On-line version ISSN 2312-878X
Print version ISSN 0256-9507

Missionalia (Online) vol.41 n.1 Pretoria Aug. 2013

 

BOOK REVIEWS

 

Protestant missions and local encouters in the nineteenth and twentieth centuries: Unto the ends of the world

 

 

Nielssen H, Okkenhaug IM Skeie KH 2011. Protestant missions and local encounters in the nineteenth and twentieth centuries: Unto the ends of the world. Leiden: Brill viii +337 pages. ISBN 978-90-04-20298-6. No price quoted.

It is interesting to note that the subtitle of this book is the same as the title of a book by leading Scots historian, Prof Tom Devine, published in the same year: To the ends of the earth: Scotland's global diaspora. Though one is history and the other mission history, and although the Scots have been intrepid emigrants, and hence, immigrants, they are not alone, certainly in the world of missionary enterprise. This particular book deals with the often overlooked aspect of trans-national mission. What is innovative is that the contributors come from a variety of disciplines. They offer an interesting range of case-studies within an developing Christian empire. But side by side with this, missionaries operated as agents of nation states and this book serves to show how the national and transnational relationships were linked. This is a departure from more traditional approaches which viewed mission from national and denominational perspectives and took little account of missionaries as emissaries of globalisation who affected social processes at home and abroad as they, organisations and movements spanned out from western Europe as Christian expressions which were central to novel World Cultures through work in health, education, ethnography and aid work. It was in such contexts that inconsistencies arose between mission, nationalism and colonisation particularly between their opposing and sometimes ambiguous concepts of Empire.

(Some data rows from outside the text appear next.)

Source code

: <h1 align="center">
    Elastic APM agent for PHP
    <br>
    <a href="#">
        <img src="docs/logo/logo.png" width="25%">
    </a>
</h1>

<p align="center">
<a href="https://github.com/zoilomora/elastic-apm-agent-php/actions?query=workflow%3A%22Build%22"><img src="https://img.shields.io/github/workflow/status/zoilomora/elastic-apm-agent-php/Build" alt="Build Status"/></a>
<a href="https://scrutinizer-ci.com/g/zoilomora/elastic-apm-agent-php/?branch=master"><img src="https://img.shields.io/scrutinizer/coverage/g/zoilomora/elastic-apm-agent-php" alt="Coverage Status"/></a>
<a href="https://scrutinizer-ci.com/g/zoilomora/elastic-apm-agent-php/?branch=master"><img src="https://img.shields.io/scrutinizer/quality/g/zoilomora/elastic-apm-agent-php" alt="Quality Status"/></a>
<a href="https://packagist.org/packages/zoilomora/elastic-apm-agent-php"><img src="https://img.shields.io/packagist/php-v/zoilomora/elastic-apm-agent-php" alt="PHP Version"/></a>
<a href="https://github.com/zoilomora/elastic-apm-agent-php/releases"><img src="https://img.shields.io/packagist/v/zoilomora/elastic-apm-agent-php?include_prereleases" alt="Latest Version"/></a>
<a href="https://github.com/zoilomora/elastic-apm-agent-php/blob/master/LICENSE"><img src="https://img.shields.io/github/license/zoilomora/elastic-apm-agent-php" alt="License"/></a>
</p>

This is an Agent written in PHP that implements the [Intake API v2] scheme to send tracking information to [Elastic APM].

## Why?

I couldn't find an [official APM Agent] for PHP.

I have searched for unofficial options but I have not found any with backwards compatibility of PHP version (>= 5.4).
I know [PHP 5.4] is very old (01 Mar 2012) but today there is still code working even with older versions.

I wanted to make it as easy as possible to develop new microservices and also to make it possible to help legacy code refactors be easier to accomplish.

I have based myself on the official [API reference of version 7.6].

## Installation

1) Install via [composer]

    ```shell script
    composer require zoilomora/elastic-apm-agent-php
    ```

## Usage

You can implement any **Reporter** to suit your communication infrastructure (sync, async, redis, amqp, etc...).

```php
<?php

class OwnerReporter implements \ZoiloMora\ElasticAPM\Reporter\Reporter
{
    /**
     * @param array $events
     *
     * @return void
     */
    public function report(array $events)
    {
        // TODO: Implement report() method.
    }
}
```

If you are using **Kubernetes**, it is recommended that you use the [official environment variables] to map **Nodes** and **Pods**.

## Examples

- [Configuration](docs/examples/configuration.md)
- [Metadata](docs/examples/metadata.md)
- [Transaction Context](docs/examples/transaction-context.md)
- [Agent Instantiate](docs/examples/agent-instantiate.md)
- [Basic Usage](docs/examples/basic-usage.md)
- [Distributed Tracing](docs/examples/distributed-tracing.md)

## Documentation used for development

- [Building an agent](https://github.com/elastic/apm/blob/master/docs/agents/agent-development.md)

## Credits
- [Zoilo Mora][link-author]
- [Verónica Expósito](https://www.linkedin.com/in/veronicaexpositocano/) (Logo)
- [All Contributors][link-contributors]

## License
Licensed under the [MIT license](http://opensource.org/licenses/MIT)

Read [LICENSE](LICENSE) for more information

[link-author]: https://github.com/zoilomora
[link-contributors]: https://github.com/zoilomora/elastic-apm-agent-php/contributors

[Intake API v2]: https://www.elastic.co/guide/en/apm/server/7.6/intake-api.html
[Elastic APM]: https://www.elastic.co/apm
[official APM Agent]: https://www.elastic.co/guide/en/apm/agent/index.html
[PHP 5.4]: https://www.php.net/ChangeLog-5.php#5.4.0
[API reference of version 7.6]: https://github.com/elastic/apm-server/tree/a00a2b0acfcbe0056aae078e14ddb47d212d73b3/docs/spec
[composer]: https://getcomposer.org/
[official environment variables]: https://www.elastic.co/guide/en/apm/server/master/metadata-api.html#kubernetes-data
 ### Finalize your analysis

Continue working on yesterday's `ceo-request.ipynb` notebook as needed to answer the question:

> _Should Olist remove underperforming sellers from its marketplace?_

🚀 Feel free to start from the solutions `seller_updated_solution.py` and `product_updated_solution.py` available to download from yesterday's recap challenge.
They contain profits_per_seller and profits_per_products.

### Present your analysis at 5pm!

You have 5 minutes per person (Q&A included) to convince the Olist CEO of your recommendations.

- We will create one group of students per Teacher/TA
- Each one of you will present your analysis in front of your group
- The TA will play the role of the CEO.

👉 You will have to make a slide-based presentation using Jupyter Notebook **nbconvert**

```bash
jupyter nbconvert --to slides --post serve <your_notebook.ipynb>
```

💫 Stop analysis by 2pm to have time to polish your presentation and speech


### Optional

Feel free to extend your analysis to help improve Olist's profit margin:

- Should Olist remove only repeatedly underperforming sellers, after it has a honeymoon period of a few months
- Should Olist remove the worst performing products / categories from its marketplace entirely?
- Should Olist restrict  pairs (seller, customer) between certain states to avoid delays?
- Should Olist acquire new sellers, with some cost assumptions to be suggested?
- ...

One of the emerging themes is the manner in which the 'self' and 'other ' were conceptualised. Mikaelsson explores this through an analysis of missionary biographies. Ustorf analyses the paradoxes in the contrasts between these same categories, while Nielssen discusses comparisons and contrasts in the works of Lars Dahle (Norwegian) and James Sibree (British). Marten challenges the use of 'self' and 'other' by arguing that they are tied to a colonial interpretation as he attempts to re-imagine the concepts of metropole and periphery.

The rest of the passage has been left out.